The Associated Press announced today that they have reached a settlement with Obey Clothing over merchandise sold with the disputed image of Barack Obama from Shepard Fairey‘s HOPE poster. The artist Fairey reached a separate settlement with the AP in January.

The financial details of the settlement are confidential, but what is clear is that the AP will get a cut of merchandise sales in the future. The AP press release explains:

Pursuant to that agreement, the AP and Obey Clothing will collaborate to create and sell apparel using Shepard Fairey’s graphics based on photographs owned by the AP.

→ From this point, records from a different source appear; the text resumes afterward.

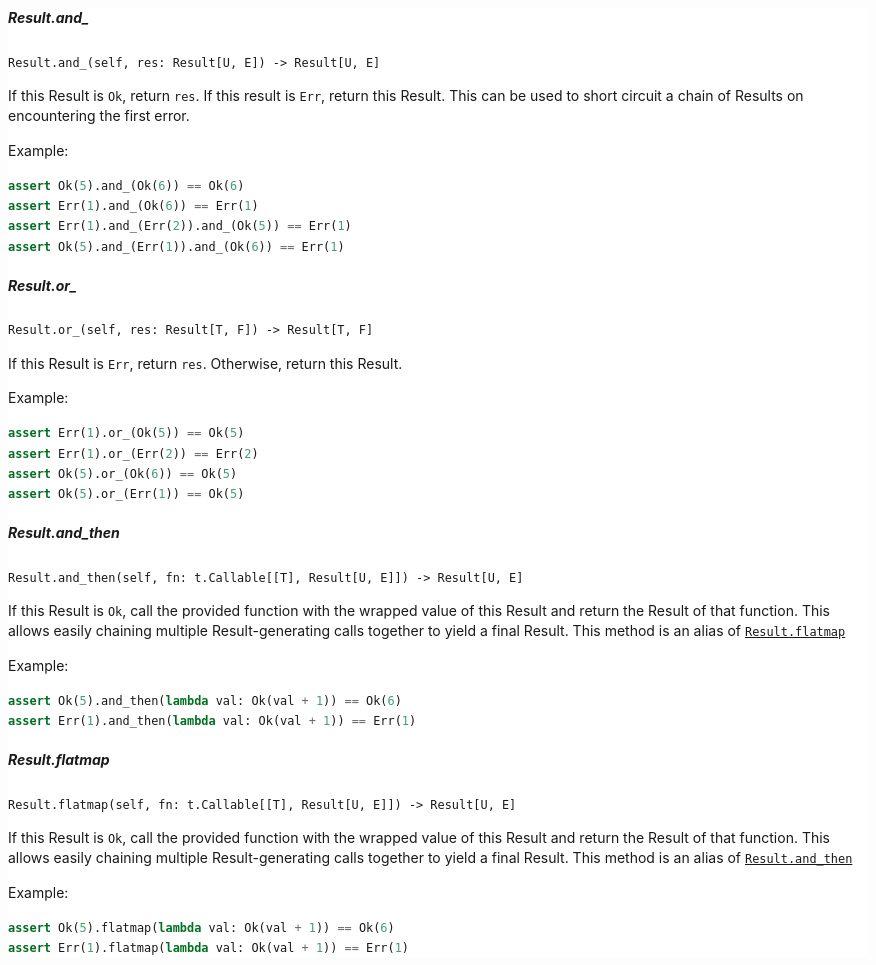 ##### Result.and_

`Result.and_(self, res: Result[U, E]) -> Result[U, E]`

If this Result is `Ok`, return `res`. If this result is `Err`, return this
Result. This can be used to short circuit a chain of Results on encountering
the first error.

Example:

```py
assert Ok(5).and_(Ok(6)) == Ok(6)
assert Err(1).and_(Ok(6)) == Err(1)
assert Err(1).and_(Err(2)).and_(Ok(5)) == Err(1)
assert Ok(5).and_(Err(1)).and_(Ok(6)) == Err(1)
```

##### Result.or_

`Result.or_(self, res: Result[T, F]) -> Result[T, F]`

If this Result is `Err`, return `res`. Otherwise, return this Result.

Example:

```py
assert Err(1).or_(Ok(5)) == Ok(5)
assert Err(1).or_(Err(2)) == Err(2)
assert Ok(5).or_(Ok(6)) == Ok(5)
assert Ok(5).or_(Err(1)) == Ok(5)
```

##### Result.and_then

`Result.and_then(self, fn: t.Callable[[T], Result[U, E]]) -> Result[U, E]`

If this Result is `Ok`, call the provided function with the wrapped value of
this Result and return the Result of that function. This allows easily
chaining multiple Result-generating calls together to yield a final
Result. This method is an alias of [`Result.flatmap`](#resultflatmap)

Example:

```py
assert Ok(5).and_then(lambda val: Ok(val + 1)) == Ok(6)
assert Err(1).and_then(lambda val: Ok(val + 1)) == Err(1)
```

##### Result.flatmap

`Result.flatmap(self, fn: t.Callable[[T], Result[U, E]]) -> Result[U, E]`

If this Result is `Ok`, call the provided function with the wrapped value of
this Result and return the Result of that function. This allows easily
chaining multiple Result-generating calls together to yield a final
Result. This method is an alias of [`Result.and_then`](#resultand_then)

Example:

```py
assert Ok(5).flatmap(lambda val: Ok(val + 1)) == Ok(6)
assert Err(1).flatmap(lambda val: Ok(val + 1)) == Err(1)
```


[hyperfine]: https://github.com/sharkdp/hyperfine
[rust-result]: https://doc.rust-lang.org/std/result/
[rust-option]: https://doc.rust-lang.org/std/option/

No reason to kill a cash cow.

Hold On A Sec: AP Still Fighting Over Shepard Fairey ‘Hope’ Pic

So now that Shepard Fairey and the AP came together and announced a settlement this week over Fairey’s Obama “Hope” poster–mutually agreeing to cash in together on future revenue from the art–the whole issue is dropped, right?

Nope.

THR Esq.‘s Eriq Gardner writes that the battle over the “Hope” image is far from over. Still unresolved is the matter of whether Fairey’s artistic rendering of the AP image is considered “fair use.” While Fairey no longer has to deal with the issue, licensees who made money selling “Hope” posters and t-shirts are still on the AP‘s legal radar.

Gardner explains:

Even as AP was coming to resolution with Fairey himself, the media organization was continuing to pursue claims against the companies that licensed the “HOPE” image — directly or indirectly — from Fairey. Just a few days before a judge in the case dismissed AP’s claims against Fairey as the result of a settlement, the AP filed a motion for summary judgment against those licensees, who allegedly made millions of dollars in t-shirt sales adorned with the “HOPE” image.